- **WHAT IS BEING ASKED**: In the answer, give the entries below exactly, from the first line through the line with "In the practical", with every picture omitted.

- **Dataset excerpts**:
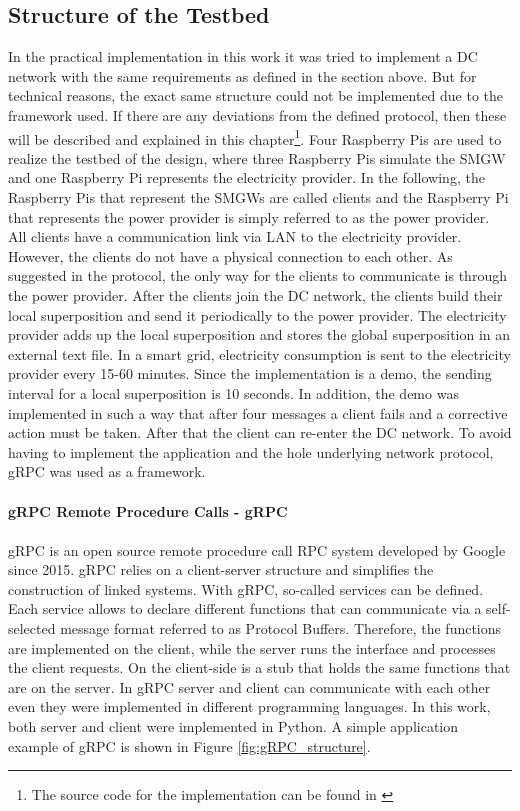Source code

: \subsection{Structure of the Testbed}
In the practical implementation in this work it was tried to implement a DC network with the same requirements as defined in the section above. But for technical reasons, the exact same structure could not be implemented due to the framework used. If there are any deviations from the defined protocol, then these will be described and explained in this chapter\footnote[5]{The source code for the implementation can be found in \cite{Impl}}.
Four Raspberry Pis are used to realize the testbed of the design, where three Raspberry Pis simulate the \gls{SMGW} and one Raspberry Pi represents the electricity provider. In the following, the Raspberry Pis that represent the \gls{SMGW}s are called clients and the Raspberry Pi that represents the power provider is simply referred to as the power provider. All clients have a communication link via \gls{LAN} to the electricity provider. However, the clients do not have a physical connection to each other. As suggested in the protocol, the only way for the clients to communicate is through the power provider. After the clients join the DC network, the clients build their local superposition and send it periodically to the power provider. The electricity provider adds up the local superposition and stores the global superposition in an external text file. In a smart grid, electricity consumption is sent to the electricity provider every 15-60 minutes. Since the implementation is a demo, the sending interval for a local superposition is 10 seconds. In addition, the demo was implemented in such a way that after four messages a client fails and a corrective action must be taken. After that the client can re-enter the DC network. To avoid having to implement the application and the hole underlying network protocol, gRPC was used as a framework.\\
\\
\textbf{gRPC Remote Procedure Calls - gRPC}
\\
\\
gRPC \cite{gRPC} is an open source remote procedure call \gls{RPC} system developed by Google since 2015. gRPC relies on a client-server structure and simplifies the construction of linked systems. With gRPC, so-called services can be defined. Each service allows to declare different functions that can communicate via a self-selected message format referred to as Protocol Buffers. Therefore, the functions are implemented on the client, while the server runs the interface and processes the client requests. On the client-side is a stub that holds the same functions that are on the server. In gRPC server and client can communicate with each other even they were implemented in different programming languages. In this work, both server and client were implemented in Python. A simple application example of gRPC is shown in Figure \ref{fig:gRPC_structure}.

- **OUTPUT OF THE EXERCISE**:
Source code

: \subsection{Structure of the Testbed}
In the practical implementation in this work it was tried to implement a DC network with the same requirements as defined in the section above. But for technical reasons, the exact same structure could not be implemented due to the framework used. If there are any deviations from the defined protocol, then these will be described and explained in this chapter\footnote[5]{The source code for the implementation can be found in \cite{Impl}}.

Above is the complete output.